Ad Load Limits and the Future of Ad Viewing
Here’s an interesting point that Josserand interjects, which almost sounds like it contradicts the increased ad-viewing stats cited at the beginning of this article: “TV in Europe is massively regulated. You can’t go beyond 12 minutes per hour of ads.”
In fact, the competition between the streaming companies and incumbent broadcasters has helped keep ad loads down. “Because of those new streamers that came into the market, like Netflix, with no ads, we are seeing a lot less ads on streaming than on a linear television in general,” Josserand adds. “There’s rarely more than three ads [at a time]. The pods are shorter. You even now have a countdown of the ads, and I think almost everyone is doing it as well.”
CTV viewing and hence CTV ad viewing did not exist a few years ago, so the growth rates, regardless of country, tend to be dramatic. When you start from nothing, any increase will look substantial. The statistic we should be really focussed on is not what the overall growth rate in ad viewing looks like or even how much market share streaming companies have compared to traditional broadcasters, but how social and social advertising are growing. Again, in the last year, social digital ad spend grew by 1.5%, while video ad spend only grew by 0.5%.
Advertising is an industry of many contradictions.

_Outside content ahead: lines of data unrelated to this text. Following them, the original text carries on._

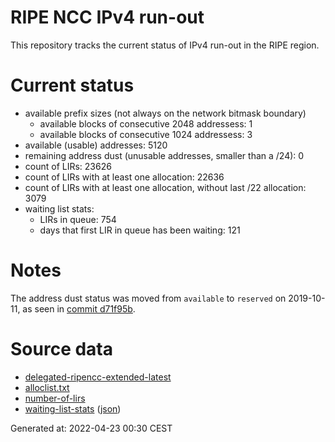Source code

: # RIPE NCC IPv4 run-out
This repository tracks the current status of IPv4 run-out in the RIPE region.

# Current status
- available prefix sizes (not always on the network bitmask boundary)
  - available blocks of consecutive 2048 addressess: 1
  - available blocks of consecutive 1024 addressess: 3
- available (usable) addresses: 5120
- remaining address dust (unusable addresses, smaller than a /24): 0
- count of LIRs: 23626
- count of LIRs with at least one allocation: 22636
- count of LIRs with at least one allocation, without last /22 allocation: 3079
- waiting list stats:
  - LIRs in queue: 754
  - days that first LIR in queue has been waiting: 121

# Notes
The address dust status was moved from `available` to `reserved` on 2019-10-11, as seen in [commit d71f95b](https://github.com/zajdee/ripe-ncc-ipv4-runout/commit/d71f95b1f7c9f639556e395e4ad0f41e54834954).

# Source data
- [delegated-ripencc-extended-latest](https://ftp.ripe.net/pub/stats/ripencc/delegated-ripencc-extended-latest)
- [alloclist.txt](https://ftp.ripe.net/pub/stats/ripencc/membership/alloclist.txt)
- [number-of-lirs](https://labs.ripe.net/statistics/number-of-lirs)
- [waiting-list-stats](https://www.ripe.net/manage-ips-and-asns/ipv4/ipv4-waiting-list) ([json](https://www-static.ripe.net/dynamic/ipv4-waiting-list/stats.json))

Generated at: 2022-04-23 00:30 CEST
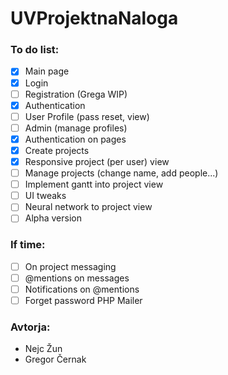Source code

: # UVProjektnaNaloga
### To do list:
- [x] Main page
- [x] Login
- [ ] Registration (Grega WIP)
- [x] Authentication
- [ ] User Profile (pass reset, view)
- [ ] Admin (manage profiles)
- [x] Authentication on pages
- [x] Create projects
- [x] Responsive project (per user) view
- [ ] Manage projects (change name, add people...)
- [ ] Implement gantt into project view
- [ ] UI tweaks
- [ ] Neural network to project view
- [ ] Alpha version

### If time:
- [ ] On project messaging
- [ ] @mentions on messages
- [ ] Notifications on @mentions
- [ ] Forget password PHP Mailer

### Avtorja:
- Nejc Žun
- Gregor Černak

Do buyers and sellers speak openly about CPMs? Rarely. Netflix came out with its original projected premium rate in the US of $65 (€74) in 2022. 2025 rates reported in The Wall Street Journal ranged from $29 to $35 (€25-€30). Digiday reports Q4 2024 insertion order pricing CPMs starting at £44.50 ($55.40) in the UK, €37 ($38) in France, and €58 ($60) in Germany. One agency media buyer said that private marketplace pricing in each market would likely be 20% cheaper than direct IOs.
A number of people interviewed for this article spoke about how self-serve ad exchanges are coming into various markets. Representatives of large companies in the US commented on this as well when I spoke with them at CES 2024. The biggest challenge is how to move faster and address the impact of programmatic. AI is coming for ad budgets, and its effect on CTV advertising will happen faster than anything we’ve seen before.